Les Ehpads et le grand âge

Le Monde - Orpéa : le gouvernement lance une enquête administrative et réclame « des explications » au gérant d’Ehpad privés, accusé de graves défaillances

Janvier 2022, par Info santé sécu social

L’annonce a été faite après la publication du livre « Les Fossoyeurs ». La direction du groupe, qui conteste « l’ensemble de ces accusations », a été convoquée.

Le gouvernement réagit sur l’affaire des établissements d’hébergement pour personnes âgées dépendantes (Ehpad) privés. La ministre déléguée chargée de l’autonomie, Brigitte Bourguignon, a annoncé, mercredi 26 janvier sur RMC, lancer « une enquête flash » et convoquer la direction du groupe Orpéa pour des « explications », après le scandale révélé par une enquête dans le livre Les Fossoyeurs, et dont Le Monde a publié lundi les « bonnes feuilles ».

« Si ces faits sont avérés, ils sont extrêmement graves et nous les condamnons, explique Brigitte Bourguignon. Quand on a ce type de témoignage, ça vous remue, c’est une évidence. Il ne faut pas que ça perdure. » La ministre déléguée chargée de l’autonomie a assuré, en référence à la maison de retraite de Neuilly-sur-Seine mise en cause dans l’enquête :

« Il s’agit d’un seul groupe et d’un établissement en particulier.
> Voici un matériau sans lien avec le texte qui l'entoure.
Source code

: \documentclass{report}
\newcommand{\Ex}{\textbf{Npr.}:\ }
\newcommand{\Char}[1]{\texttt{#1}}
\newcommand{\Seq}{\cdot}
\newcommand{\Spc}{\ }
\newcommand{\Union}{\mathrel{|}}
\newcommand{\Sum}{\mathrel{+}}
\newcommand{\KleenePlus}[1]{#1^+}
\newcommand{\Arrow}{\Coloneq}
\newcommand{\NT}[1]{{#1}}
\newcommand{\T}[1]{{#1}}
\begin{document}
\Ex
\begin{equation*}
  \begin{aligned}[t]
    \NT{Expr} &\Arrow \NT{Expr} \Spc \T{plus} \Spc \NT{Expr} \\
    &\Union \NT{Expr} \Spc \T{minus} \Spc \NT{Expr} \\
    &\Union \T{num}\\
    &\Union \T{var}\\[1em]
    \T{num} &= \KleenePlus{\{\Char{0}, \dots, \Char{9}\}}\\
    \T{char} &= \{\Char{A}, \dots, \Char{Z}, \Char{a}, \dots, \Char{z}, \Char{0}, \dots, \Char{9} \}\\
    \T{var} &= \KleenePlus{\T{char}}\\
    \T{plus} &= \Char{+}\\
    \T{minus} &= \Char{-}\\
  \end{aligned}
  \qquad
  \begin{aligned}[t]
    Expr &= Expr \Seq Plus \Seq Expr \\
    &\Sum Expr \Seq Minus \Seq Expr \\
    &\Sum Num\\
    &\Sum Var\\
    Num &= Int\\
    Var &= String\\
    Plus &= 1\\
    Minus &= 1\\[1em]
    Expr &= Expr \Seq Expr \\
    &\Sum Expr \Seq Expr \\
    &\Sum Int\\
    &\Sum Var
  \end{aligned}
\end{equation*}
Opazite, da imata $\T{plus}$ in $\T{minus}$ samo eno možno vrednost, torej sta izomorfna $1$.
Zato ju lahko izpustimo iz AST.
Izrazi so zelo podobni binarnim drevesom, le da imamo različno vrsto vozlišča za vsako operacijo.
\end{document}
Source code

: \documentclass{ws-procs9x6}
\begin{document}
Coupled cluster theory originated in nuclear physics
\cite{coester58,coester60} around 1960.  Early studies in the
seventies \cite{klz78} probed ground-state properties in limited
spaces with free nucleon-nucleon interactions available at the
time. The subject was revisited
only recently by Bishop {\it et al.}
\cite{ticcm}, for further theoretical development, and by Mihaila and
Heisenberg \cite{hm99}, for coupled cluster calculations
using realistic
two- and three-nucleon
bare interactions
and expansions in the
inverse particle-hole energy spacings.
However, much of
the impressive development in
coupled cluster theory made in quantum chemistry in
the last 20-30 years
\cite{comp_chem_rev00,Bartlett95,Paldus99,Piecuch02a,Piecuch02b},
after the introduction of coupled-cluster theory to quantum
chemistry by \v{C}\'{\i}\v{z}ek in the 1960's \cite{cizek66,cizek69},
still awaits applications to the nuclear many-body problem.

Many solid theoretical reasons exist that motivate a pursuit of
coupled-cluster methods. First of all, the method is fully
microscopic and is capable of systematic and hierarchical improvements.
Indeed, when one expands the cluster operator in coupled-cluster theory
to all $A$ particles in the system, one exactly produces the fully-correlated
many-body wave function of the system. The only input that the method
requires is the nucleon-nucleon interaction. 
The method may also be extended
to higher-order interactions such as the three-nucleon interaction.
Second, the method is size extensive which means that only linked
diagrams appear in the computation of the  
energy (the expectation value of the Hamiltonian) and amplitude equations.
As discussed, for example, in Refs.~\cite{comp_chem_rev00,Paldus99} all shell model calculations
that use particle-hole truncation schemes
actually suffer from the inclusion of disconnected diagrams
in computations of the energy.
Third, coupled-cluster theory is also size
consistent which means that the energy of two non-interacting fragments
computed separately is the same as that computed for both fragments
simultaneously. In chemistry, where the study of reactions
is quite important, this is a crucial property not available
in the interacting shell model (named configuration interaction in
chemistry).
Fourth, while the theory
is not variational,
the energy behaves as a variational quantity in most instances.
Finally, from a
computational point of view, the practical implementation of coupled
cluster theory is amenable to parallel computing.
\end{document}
Je ne voudrais pas qu’on fasse des généralités. »

« Allégations graves »
Interpellé sur le sujet mardi lors de la séance des questions d’actualité à l’Assemblée nationale, le ministre de la santé, Olivier Véran, a déclaré que les pouvoirs publics devaient la vérité « aux familles, aux soignants et aux résidants ».

« J’ai demandé à la ministre déléguée en charge de l’autonomie, Brigitte Bourguignon, de saisir immédiatement le groupe, de manière à ce que des réponses puissent être apportées », a dit M. Véran, parlant d’« allégations graves ». « A la lumière de ces conclusions, je verrai s’il y a lieu de diligenter une enquête de l’Inspection générale sur l’ensemble du groupe », a-t-il ajouté.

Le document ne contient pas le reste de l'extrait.